The University of Michigan’s Max Wicha said breast cancer stem cells are much more resistant to treatment with radiation and chemotherapy.
And they alone — unlike normal tumor cells, which Wicha called “dead ends” — are capable of spreading to the liver and the lung, the metastasis that kills so many breast cancer patients.
Wicha, professor of internal medicine at UM and director fo the UM Comprehensive Cancer Center, said modern medicine has gotten very good at shrinking tumors, but that isn’t what really kills cancer.
“If the stem cells are left intact it’s like leaving the root of a plant, it just regrows,” he said. “We think we’ve used the wrong models to develop a lot of our therapeutic agents. We’ve developed a lot of agents that are good at shrinking tumors, but patients aren’t necessarily living any longer.”
What’s worse, when radiation or chemotherapy is given, dying cancer cells give off a distress signal, an inflammatory hormone, that both protects the stem cells from death and trigger them to regnerate the tumor.

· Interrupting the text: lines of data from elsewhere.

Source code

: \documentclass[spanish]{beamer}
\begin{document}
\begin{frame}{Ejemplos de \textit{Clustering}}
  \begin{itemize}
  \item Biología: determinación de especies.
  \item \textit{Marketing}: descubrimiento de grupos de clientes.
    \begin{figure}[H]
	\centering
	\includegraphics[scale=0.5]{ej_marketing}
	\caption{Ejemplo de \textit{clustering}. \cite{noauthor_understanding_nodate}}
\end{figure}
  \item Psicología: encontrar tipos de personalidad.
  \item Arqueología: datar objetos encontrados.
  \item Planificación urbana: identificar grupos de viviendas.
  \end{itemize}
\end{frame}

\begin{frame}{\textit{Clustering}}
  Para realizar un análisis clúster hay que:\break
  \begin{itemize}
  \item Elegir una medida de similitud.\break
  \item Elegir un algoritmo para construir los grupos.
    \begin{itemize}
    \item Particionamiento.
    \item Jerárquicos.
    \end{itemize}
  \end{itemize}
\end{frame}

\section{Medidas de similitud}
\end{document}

In 2006, researchers at UM began the first clinical trial targeting breast cancer stem cells. The phase I/II trial is in collaboration with researchers at Baylor College of Medicine in Houston and Dana Farber Cancer Institute in Boston.
The breast cancer trial involves a drug that was shown in the lab to target cancer stem cells. The drug is combined with the common chemotherapy drug docetaxel. The ultimate goal is to shrink both the stem cells and the non-stem cells that make up the bulk of the tumor. Researchers believe targeting both cell populations is key to killing the cancer.

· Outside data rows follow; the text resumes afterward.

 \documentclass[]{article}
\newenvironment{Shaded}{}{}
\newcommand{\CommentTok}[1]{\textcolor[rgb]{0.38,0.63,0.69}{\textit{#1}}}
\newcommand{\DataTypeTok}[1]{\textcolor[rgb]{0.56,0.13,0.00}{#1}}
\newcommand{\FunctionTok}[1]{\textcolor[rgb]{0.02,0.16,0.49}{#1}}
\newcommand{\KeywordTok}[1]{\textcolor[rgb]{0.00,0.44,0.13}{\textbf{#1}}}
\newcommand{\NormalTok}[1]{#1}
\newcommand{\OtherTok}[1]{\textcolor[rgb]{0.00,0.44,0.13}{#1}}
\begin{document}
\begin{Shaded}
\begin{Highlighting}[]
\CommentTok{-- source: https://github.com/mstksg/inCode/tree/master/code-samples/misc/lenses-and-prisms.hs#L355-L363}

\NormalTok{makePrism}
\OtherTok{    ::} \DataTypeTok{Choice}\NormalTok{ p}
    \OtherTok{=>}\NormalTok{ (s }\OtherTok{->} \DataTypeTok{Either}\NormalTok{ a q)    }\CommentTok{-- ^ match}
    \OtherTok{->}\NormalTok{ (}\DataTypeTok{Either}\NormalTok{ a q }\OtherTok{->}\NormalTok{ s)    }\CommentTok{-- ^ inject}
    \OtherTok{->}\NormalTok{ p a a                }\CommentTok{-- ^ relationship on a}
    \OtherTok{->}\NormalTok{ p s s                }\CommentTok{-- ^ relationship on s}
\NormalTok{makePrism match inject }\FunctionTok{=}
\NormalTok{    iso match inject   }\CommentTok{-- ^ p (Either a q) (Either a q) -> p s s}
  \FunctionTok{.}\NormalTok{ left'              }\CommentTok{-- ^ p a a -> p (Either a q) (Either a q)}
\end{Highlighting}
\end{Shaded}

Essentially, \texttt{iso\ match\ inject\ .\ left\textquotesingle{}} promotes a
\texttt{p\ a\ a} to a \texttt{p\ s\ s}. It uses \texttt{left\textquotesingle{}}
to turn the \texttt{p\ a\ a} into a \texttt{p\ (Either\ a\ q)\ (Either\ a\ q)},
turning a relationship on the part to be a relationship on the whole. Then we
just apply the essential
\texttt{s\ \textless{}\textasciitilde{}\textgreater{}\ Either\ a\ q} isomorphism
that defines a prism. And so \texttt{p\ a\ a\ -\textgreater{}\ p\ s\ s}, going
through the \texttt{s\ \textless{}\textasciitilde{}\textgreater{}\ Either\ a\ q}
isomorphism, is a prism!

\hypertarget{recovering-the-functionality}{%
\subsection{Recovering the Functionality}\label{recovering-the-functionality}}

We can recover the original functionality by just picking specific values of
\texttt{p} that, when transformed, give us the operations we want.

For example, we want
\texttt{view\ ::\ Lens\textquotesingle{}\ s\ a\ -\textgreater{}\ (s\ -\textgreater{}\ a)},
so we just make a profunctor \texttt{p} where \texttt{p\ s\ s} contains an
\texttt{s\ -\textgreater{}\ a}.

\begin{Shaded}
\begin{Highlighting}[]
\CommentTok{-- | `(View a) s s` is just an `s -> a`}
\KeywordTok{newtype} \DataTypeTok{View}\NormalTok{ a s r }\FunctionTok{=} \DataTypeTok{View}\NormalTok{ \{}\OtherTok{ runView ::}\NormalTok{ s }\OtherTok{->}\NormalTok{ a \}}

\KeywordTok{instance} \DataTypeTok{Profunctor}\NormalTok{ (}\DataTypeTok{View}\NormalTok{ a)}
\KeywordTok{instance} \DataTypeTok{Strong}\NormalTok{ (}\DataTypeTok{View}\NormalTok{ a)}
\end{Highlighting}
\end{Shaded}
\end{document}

Wicha is also involved with a company, Oncomed Pharmaceuticals, that is doing breast cancer stem cell studies at the Karmanos Cancer Center in Detroit.
Wicha said that the number of normal breast stem cells in a woman’s breast is a risk factor for breast cancer. And he said nutrition in childhood and adolescence may be a key in limiting that risk.
UM researchers were the first to identify cancer stem cells in solid tumors, finding them in breast cancer tissue. Results of this work were first published in 2003. Later, UM researchers were first to identify cancer stem cells in pancreatic cancer and in head and neck cancer. Stem cells have now been identified in most cancer types.
Also speaking in the session Wednesday were Ram Mandalam, CEO of Cellerant Therapeutics Inc. of San Carlos, Calif., and breast cancer patient advocate Jane Perlmutter.
Mandalam said his company is focused on using stem and progenitor cells as a temporary treatment when the body’s blood-forming cells turn off — helping people survive aggressive chemotherapy or radiation exposure.
And Perlmutter, a 25-year breast cancer survivor, told the group that today’s patient advocacy must concentrate on areas that question the status quo, because too many women are still dying.